▶ [INFORMATION SUPPLIED]
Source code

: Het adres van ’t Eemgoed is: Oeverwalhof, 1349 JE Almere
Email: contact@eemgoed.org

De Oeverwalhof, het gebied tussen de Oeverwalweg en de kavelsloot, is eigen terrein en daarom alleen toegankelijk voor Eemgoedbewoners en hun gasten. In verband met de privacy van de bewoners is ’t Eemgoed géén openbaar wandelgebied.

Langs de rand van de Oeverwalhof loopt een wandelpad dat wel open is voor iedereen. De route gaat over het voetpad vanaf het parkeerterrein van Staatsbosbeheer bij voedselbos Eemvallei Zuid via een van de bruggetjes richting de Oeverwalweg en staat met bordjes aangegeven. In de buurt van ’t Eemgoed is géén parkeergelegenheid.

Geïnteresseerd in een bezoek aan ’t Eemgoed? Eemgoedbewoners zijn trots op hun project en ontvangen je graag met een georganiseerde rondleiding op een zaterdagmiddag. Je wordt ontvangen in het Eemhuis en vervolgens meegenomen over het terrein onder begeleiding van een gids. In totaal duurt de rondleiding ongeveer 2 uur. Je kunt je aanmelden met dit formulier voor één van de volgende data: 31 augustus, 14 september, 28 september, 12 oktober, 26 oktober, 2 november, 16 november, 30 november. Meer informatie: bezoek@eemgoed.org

---

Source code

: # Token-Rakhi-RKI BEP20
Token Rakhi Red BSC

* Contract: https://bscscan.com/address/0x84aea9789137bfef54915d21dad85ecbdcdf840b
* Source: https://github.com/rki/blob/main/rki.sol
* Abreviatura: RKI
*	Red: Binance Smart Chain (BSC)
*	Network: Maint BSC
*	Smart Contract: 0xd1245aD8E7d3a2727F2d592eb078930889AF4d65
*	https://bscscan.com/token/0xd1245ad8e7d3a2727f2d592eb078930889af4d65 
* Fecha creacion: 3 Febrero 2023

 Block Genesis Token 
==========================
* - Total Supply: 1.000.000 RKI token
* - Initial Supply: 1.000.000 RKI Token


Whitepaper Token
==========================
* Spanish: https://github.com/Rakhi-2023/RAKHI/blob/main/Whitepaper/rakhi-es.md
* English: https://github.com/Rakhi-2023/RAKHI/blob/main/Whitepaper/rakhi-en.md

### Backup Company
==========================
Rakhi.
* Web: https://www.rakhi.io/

---

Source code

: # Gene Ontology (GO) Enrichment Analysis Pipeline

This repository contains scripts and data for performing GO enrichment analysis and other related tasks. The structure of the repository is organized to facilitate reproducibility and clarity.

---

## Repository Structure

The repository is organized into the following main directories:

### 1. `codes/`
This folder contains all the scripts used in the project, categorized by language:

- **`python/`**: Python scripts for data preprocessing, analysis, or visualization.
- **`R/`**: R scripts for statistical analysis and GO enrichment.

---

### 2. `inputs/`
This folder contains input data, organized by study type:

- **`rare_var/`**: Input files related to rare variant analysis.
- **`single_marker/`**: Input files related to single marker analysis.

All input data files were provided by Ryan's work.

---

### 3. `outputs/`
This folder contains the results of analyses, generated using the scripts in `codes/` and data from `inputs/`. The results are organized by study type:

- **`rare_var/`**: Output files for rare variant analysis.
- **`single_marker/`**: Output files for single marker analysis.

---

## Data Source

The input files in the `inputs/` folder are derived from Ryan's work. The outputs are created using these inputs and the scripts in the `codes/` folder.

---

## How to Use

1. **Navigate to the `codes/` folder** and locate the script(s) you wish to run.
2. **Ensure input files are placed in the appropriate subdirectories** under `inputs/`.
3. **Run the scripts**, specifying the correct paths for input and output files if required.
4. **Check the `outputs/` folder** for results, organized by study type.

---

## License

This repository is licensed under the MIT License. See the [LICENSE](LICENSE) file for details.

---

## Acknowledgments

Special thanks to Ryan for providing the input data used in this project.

▶ [TASK ITEM] Show me every line in the data above that includes "marker".

▶ [ANSWER SECTION]
- **`single_marker/`**: Input files related to single marker analysis.
- **`single_marker/`**: Output files for single marker analysis.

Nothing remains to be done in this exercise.